■ REQUIRED WORK
Of the lines below, copy those that hold the word "nombre".

■ DATA EXCERPTS
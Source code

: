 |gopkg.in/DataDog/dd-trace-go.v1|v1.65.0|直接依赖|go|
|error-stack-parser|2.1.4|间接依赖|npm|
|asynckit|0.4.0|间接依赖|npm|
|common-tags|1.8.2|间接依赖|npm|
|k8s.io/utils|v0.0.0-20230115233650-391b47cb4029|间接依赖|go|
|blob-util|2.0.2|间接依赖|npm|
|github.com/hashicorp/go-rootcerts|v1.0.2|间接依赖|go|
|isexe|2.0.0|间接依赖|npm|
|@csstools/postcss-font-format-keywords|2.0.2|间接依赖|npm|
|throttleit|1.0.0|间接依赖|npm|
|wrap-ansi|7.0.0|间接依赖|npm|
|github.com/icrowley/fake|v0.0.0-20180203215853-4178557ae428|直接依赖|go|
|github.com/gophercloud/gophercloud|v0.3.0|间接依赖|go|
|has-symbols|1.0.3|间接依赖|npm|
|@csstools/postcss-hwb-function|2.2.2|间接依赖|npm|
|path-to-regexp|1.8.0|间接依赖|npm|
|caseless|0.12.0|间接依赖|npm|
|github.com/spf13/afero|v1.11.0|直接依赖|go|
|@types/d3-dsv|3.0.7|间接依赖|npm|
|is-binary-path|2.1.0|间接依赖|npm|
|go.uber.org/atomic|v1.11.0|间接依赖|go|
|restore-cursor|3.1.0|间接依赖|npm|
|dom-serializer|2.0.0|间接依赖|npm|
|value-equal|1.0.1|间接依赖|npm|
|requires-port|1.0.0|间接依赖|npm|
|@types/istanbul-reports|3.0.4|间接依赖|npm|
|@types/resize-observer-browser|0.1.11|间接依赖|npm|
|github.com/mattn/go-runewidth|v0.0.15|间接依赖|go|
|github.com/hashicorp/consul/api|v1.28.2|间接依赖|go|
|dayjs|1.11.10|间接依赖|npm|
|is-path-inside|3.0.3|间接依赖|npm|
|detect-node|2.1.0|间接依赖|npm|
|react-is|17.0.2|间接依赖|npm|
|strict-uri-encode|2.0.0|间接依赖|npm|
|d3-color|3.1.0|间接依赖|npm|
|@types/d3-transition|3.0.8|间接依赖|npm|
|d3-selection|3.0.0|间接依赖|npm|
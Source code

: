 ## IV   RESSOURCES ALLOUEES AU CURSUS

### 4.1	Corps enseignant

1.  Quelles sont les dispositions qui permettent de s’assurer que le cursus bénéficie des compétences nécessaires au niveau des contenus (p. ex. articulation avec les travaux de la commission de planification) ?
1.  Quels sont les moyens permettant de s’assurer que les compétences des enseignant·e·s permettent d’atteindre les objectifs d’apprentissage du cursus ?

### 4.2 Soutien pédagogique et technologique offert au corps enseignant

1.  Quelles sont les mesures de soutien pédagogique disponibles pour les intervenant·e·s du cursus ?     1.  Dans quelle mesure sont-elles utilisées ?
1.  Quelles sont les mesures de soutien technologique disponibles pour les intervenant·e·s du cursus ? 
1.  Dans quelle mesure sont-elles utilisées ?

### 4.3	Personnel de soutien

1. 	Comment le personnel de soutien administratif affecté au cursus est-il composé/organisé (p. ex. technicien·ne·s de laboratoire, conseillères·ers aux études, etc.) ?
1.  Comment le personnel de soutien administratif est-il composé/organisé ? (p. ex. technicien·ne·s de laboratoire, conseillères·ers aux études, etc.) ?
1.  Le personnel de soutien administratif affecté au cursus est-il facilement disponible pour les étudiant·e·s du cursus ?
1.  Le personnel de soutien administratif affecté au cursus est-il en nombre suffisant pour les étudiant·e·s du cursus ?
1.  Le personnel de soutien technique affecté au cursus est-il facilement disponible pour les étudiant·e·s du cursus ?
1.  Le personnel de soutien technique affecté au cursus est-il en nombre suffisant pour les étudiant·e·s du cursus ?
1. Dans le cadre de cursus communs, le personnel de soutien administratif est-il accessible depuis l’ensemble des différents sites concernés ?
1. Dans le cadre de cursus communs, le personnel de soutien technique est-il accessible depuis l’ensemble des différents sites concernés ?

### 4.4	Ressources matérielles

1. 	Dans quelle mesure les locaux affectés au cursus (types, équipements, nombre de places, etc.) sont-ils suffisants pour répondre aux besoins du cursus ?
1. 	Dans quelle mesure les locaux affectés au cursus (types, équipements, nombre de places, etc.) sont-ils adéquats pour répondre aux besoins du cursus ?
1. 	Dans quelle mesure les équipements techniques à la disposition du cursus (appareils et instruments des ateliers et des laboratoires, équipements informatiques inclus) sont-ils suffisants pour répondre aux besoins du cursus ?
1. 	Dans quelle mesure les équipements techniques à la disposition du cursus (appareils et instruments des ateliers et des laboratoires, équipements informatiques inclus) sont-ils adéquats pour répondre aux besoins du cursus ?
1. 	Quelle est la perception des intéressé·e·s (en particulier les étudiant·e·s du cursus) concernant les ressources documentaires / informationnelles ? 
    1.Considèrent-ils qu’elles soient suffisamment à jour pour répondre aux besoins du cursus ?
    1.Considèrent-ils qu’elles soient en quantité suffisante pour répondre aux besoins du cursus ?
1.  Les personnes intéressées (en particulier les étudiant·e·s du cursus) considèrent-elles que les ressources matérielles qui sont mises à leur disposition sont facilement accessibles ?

■ ANSWER FOR THE TASK
1.  Le personnel de soutien administratif affecté au cursus est-il en nombre suffisant pour les étudiant·e·s du cursus ?
1.  Le personnel de soutien technique affecté au cursus est-il en nombre suffisant pour les étudiant·e·s du cursus ?
1. 	Dans quelle mesure les locaux affectés au cursus (types, équipements, nombre de places, etc.) sont-ils suffisants pour répondre aux besoins du cursus ?
1. 	Dans quelle mesure les locaux affectés au cursus (types, équipements, nombre de places, etc.) sont-ils adéquats pour répondre aux besoins du cursus ?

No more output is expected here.